Data extracts Start Marker
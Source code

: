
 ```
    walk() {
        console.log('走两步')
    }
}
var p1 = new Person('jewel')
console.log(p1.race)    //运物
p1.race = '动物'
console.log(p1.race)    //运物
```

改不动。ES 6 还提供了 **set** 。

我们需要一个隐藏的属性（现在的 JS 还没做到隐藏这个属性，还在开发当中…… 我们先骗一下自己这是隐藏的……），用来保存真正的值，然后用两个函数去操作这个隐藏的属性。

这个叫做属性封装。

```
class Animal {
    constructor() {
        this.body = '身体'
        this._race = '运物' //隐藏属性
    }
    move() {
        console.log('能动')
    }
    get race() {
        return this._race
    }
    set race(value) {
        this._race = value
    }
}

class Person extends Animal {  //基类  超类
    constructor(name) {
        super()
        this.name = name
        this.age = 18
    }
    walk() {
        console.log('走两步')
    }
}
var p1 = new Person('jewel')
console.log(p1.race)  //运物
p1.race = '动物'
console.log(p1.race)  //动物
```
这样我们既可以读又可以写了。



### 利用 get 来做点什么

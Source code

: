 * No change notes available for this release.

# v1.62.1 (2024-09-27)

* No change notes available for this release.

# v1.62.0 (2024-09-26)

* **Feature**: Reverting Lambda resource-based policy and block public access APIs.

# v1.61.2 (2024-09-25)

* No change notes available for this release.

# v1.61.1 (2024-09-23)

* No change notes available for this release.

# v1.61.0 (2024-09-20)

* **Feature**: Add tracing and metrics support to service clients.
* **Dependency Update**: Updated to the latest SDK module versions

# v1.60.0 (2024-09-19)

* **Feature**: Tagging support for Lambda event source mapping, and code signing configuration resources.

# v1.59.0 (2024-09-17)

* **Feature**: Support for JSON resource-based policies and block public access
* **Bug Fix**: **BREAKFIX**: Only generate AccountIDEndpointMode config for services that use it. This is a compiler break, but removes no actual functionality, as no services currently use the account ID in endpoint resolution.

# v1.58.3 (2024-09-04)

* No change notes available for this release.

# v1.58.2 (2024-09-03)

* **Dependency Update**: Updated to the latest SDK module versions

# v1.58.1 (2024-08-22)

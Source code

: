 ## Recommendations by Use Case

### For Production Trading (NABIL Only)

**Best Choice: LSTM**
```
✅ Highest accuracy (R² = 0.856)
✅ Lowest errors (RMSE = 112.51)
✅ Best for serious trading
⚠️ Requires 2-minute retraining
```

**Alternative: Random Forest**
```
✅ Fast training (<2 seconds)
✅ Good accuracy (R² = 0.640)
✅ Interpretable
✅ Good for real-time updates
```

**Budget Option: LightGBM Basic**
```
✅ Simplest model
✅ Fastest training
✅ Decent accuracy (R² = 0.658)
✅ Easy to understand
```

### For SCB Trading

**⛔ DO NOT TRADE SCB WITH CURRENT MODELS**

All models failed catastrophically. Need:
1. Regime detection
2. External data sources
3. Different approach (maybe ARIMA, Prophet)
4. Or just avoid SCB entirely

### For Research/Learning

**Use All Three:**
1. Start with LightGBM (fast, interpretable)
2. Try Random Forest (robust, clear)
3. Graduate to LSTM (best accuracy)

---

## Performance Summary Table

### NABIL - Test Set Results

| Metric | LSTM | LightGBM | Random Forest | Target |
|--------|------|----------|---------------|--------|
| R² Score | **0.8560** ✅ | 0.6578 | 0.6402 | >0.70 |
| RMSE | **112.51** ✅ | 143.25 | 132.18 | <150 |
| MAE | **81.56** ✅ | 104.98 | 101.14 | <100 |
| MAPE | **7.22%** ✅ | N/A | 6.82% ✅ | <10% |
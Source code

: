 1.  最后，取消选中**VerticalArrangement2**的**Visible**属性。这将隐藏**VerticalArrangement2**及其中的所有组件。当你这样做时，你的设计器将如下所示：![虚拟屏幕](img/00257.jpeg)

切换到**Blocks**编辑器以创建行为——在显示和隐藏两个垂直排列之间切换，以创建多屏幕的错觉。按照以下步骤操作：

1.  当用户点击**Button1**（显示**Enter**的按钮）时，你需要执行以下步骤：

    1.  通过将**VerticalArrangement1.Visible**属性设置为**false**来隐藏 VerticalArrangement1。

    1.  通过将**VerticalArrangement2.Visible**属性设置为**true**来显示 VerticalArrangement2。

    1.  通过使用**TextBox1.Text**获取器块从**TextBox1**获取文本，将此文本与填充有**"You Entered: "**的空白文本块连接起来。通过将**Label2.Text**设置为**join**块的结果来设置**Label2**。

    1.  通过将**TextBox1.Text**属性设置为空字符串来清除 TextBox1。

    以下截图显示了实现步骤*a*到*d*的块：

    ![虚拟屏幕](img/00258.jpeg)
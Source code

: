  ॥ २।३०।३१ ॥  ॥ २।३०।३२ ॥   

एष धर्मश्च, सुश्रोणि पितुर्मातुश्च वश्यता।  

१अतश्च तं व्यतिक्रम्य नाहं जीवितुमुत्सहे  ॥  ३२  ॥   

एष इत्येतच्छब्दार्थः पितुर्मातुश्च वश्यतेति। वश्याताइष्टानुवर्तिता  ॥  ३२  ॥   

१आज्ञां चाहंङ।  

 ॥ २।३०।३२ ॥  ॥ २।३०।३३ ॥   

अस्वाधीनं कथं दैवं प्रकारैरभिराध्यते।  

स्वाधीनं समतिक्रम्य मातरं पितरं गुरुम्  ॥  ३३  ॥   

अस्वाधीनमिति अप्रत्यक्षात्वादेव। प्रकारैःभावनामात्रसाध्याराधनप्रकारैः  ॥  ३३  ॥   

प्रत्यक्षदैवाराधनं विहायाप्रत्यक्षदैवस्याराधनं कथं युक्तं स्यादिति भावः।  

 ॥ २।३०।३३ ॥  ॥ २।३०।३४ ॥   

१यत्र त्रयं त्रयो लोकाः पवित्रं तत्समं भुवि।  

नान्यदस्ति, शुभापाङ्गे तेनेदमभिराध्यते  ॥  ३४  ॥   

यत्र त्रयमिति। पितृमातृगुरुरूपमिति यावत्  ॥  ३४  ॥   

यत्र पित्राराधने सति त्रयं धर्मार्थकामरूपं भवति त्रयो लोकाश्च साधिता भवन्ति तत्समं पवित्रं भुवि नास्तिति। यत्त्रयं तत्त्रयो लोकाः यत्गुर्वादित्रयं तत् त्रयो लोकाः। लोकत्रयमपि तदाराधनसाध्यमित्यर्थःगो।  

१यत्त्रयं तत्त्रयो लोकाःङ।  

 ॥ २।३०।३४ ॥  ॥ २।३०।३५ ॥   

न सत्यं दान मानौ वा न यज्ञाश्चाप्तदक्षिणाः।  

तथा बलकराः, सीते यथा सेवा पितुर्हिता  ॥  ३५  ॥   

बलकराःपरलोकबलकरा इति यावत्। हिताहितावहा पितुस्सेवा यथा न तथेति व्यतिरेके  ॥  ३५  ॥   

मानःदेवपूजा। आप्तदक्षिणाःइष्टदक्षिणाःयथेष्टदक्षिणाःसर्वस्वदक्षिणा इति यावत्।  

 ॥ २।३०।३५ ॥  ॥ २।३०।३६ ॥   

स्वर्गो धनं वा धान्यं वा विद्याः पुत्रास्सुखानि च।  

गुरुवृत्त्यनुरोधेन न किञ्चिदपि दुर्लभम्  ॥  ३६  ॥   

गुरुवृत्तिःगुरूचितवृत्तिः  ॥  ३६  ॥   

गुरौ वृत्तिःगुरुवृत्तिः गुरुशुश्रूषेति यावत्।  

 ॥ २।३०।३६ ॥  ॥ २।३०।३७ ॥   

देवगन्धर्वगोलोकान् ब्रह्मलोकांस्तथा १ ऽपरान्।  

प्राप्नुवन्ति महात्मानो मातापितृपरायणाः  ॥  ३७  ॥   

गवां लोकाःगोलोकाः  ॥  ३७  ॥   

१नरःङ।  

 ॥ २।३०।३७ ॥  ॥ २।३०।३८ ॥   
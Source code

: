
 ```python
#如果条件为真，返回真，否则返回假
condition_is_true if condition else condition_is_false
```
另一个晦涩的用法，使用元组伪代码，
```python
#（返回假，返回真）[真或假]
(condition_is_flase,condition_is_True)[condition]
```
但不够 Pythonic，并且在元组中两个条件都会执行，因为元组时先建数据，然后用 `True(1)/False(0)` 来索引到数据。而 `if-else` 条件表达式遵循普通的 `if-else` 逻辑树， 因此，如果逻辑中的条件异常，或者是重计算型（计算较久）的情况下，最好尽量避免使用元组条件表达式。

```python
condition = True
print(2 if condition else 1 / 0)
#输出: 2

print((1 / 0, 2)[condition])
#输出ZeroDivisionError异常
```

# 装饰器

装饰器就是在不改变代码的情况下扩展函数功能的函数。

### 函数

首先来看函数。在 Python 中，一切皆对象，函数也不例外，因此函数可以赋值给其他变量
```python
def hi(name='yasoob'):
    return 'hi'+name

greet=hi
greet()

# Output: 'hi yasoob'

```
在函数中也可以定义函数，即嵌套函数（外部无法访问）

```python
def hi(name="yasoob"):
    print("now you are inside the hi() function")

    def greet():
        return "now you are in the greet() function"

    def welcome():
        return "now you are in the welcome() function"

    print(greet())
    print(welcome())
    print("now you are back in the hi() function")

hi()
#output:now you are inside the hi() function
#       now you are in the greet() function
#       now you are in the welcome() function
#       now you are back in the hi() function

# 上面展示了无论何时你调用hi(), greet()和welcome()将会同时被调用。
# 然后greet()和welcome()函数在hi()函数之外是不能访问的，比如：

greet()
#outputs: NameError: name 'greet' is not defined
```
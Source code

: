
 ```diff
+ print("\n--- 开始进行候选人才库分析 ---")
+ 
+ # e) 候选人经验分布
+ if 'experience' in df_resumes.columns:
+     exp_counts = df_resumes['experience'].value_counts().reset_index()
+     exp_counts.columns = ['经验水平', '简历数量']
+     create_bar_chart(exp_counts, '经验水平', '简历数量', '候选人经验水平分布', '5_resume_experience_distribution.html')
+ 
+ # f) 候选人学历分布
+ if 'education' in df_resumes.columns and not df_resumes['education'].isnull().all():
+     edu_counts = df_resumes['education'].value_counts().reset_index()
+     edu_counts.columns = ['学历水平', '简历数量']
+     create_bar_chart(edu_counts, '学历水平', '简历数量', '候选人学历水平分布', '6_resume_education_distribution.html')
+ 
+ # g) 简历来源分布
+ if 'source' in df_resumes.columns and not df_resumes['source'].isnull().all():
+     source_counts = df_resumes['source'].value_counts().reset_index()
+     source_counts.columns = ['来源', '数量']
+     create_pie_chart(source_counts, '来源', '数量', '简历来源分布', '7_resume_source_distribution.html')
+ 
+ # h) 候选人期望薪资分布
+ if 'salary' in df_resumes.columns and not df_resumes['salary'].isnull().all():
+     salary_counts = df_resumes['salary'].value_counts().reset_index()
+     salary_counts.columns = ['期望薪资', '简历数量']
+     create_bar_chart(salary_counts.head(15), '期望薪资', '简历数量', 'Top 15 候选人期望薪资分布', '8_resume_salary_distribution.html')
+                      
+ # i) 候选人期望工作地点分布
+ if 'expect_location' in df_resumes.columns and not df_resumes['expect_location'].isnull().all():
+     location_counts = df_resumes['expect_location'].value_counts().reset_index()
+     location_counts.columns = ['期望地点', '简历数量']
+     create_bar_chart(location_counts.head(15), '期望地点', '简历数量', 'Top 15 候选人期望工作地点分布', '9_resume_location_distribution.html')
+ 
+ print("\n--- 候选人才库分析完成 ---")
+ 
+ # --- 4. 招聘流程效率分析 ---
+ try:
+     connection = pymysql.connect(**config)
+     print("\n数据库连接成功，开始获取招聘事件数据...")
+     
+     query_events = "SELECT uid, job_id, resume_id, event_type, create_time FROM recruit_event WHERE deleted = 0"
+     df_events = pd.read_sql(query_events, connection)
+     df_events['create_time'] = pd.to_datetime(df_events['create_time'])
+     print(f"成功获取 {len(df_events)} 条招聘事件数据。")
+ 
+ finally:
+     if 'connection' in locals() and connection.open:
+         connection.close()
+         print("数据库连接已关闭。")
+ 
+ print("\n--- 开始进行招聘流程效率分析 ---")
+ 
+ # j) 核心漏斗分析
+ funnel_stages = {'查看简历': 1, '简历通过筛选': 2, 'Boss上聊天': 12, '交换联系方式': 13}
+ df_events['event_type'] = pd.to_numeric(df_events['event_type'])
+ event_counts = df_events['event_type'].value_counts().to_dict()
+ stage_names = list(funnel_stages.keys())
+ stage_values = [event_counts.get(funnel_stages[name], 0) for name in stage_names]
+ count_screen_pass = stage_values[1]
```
Data extracts End Marker
» **What the task asks**: The answer is the lines above between the line holding "# v1.58.2 (2024-09-03)" and the line holding "1. Start with LightGBM (fast, interpretable)", inclusive, each written out exactly, and no others.

» **Task output**:
# v1.58.2 (2024-09-03)

* **Dependency Update**: Updated to the latest SDK module versions

# v1.58.1 (2024-08-22)

Source code

: ## Recommendations by Use Case

### For Production Trading (NABIL Only)

**Best Choice: LSTM**
```
✅ Highest accuracy (R² = 0.856)
✅ Lowest errors (RMSE = 112.51)
✅ Best for serious trading
⚠️ Requires 2-minute retraining
```

**Alternative: Random Forest**
```
✅ Fast training (<2 seconds)
✅ Good accuracy (R² = 0.640)
✅ Interpretable
✅ Good for real-time updates
```

**Budget Option: LightGBM Basic**
```
✅ Simplest model
✅ Fastest training
✅ Decent accuracy (R² = 0.658)
✅ Easy to understand
```

### For SCB Trading

**⛔ DO NOT TRADE SCB WITH CURRENT MODELS**

All models failed catastrophically. Need:
1. Regime detection
2. External data sources
3. Different approach (maybe ARIMA, Prophet)
4. Or just avoid SCB entirely

### For Research/Learning

**Use All Three:**
1. Start with LightGBM (fast, interpretable)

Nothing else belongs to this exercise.